PROBLEM DETAILS
Beginning with the line that contains "无参构造函数 默认构造函数", output each line below exactly through the last one, both included, and nothing else.

--- SUPPLIED MATERIAL ---

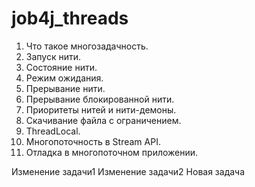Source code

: # job4j_threads

1. Что такое многозадачность.
2. Запуск нити.
3. Состояние нити.
4. Режим ожидания.
5. Прерывание нити.
6. Прерывание блокированной нити.
7. Приоритеты нитей и нити-демоны.
8. Скачивание файла с ограничением.
9. ThreadLocal.
10. Многопоточность в Stream API.
11. Отладка в многопоточном приложении.

Изменение задачи1
Изменение задачи2
Новая задача
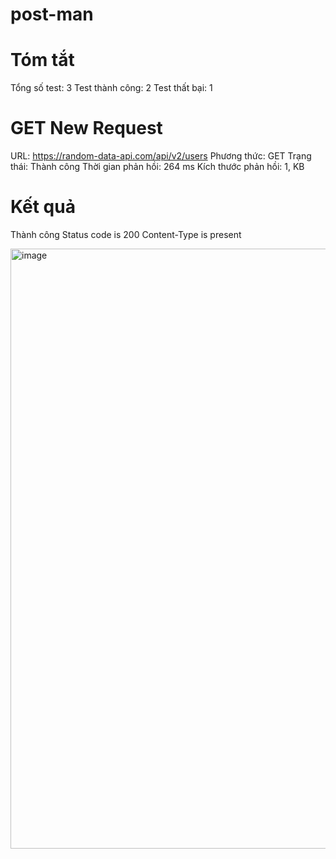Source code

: # post-man
# Tóm tắt
  Tổng số test: 3
  Test thành công: 2
  Test thất bại: 1
# GET New Request
  URL: https://random-data-api.com/api/v2/users
  Phương thức: GET
  Trạng thái: Thành công
  Thời gian phản hồi: 264 ms
  Kích thước phản hồi: 1, KB
 # Kết quả
  Thành công
  Status code is 200
  Content-Type is present

  <img width="960" alt="image" src="https://github.com/NTHong0242/post-man/assets/96609863/b9be90b2-0eff-433c-aefe-7e48fdc93976">
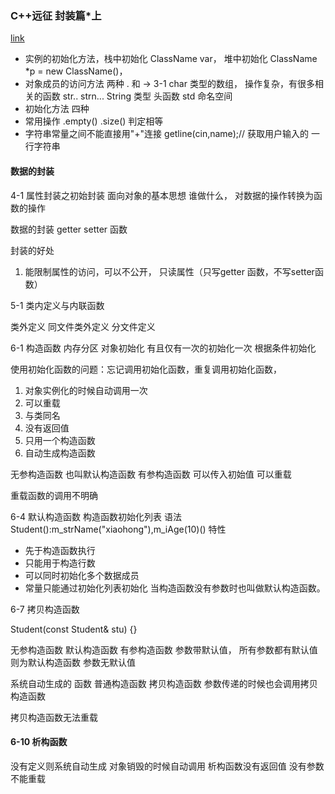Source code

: ### C++远征 封装篇*上

[link](https://www.imooc.com/learn/382)
- 实例的初始化方法，栈中初始化 ClassName var， 堆中初始化 ClassName *p = new ClassName()， 
- 对象成员的访问方法 两种 . 和 ->
3-1
char 类型的数组， 操作复杂，有很多相关的函数 str.. strn...
String 类型
头函数 <string> std 命名空间
- 初始化方法 四种
- 常用操作  .empty() .size() 判定相等
- 字符串常量之间不能直接用"+"连接
getline(cin,name);// 获取用户输入的 一行字符串


#### 数据的封装
4-1 属性封装之初始封装
面向对象的基本思想
谁做什么， 对数据的操作转换为函数的操作

数据的封装 getter setter 函数

封装的好处
1. 能限制属性的访问，可以不公开， 只读属性（只写getter 函数，不写setter函数）

5-1 类内定义与内联函数

类外定义
同文件类外定义
分文件定义



6-1 构造函数
内存分区
对象初始化
有且仅有一次的初始化一次
根据条件初始化


使用初始化函数的问题：忘记调用初始化函数，重复调用初始化函数，
1. 对象实例化的时候自动调用一次
2. 可以重载
3. 与类同名
4. 没有返回值
5. 只用一个构造函数
6. 自动生成构造函数

无参构造函数 也叫默认构造函数
有参构造函数 可以传入初始值
可以重载

重载函数的调用不明确

6-4 默认构造函数
构造函数初始化列表
语法  Student():m_strName("xiaohong"),m_iAge(10)()
特性
- 先于构造函数执行
- 只能用于构造行数
- 可以同时初始化多个数据成员
-  常量只能通过初始化列表初始化
当构造函数没有参数时也叫做默认构造函数。


6-7 拷贝构造函数

Student(const Student& stu) {}


无参构造函数 默认构造函数
有参构造函数
    参数带默认值， 所有参数都有默认值则为默认构造函数
    参数无默认值

系统自动生成的 函数
普通构造函数
拷贝构造函数
参数传递的时候也会调用拷贝构造函数

拷贝构造函数无法重载

#### 6-10 析构函数

没有定义则系统自动生成
对象销毁的时候自动调用
析构函数没有返回值 没有参数 不能重载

---

RESULT
无参构造函数 默认构造函数
有参构造函数
    参数带默认值， 所有参数都有默认值则为默认构造函数
    参数无默认值

系统自动生成的 函数
普通构造函数
拷贝构造函数
参数传递的时候也会调用拷贝构造函数

拷贝构造函数无法重载

#### 6-10 析构函数

没有定义则系统自动生成
对象销毁的时候自动调用
析构函数没有返回值 没有参数 不能重载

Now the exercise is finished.